### TRY IT
Copy every line from the records that holds the word "pixel".

### EXERCISE INPUTS
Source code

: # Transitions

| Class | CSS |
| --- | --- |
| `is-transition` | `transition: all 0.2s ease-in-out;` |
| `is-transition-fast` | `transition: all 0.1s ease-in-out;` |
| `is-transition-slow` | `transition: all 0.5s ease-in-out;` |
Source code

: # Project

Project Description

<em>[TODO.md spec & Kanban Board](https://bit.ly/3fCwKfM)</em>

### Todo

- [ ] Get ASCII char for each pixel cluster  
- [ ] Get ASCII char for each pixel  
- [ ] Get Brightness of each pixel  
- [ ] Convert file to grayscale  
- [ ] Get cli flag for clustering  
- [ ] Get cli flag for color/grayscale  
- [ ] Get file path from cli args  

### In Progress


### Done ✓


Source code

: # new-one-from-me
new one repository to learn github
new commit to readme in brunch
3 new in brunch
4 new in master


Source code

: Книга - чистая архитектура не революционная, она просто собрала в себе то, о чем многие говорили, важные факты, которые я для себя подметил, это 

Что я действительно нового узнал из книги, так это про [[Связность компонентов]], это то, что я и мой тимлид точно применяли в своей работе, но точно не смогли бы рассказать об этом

### OUTPUT OF THE EXERCISE
- [ ] Get ASCII char for each pixel cluster  
- [ ] Get ASCII char for each pixel  
- [ ] Get Brightness of each pixel  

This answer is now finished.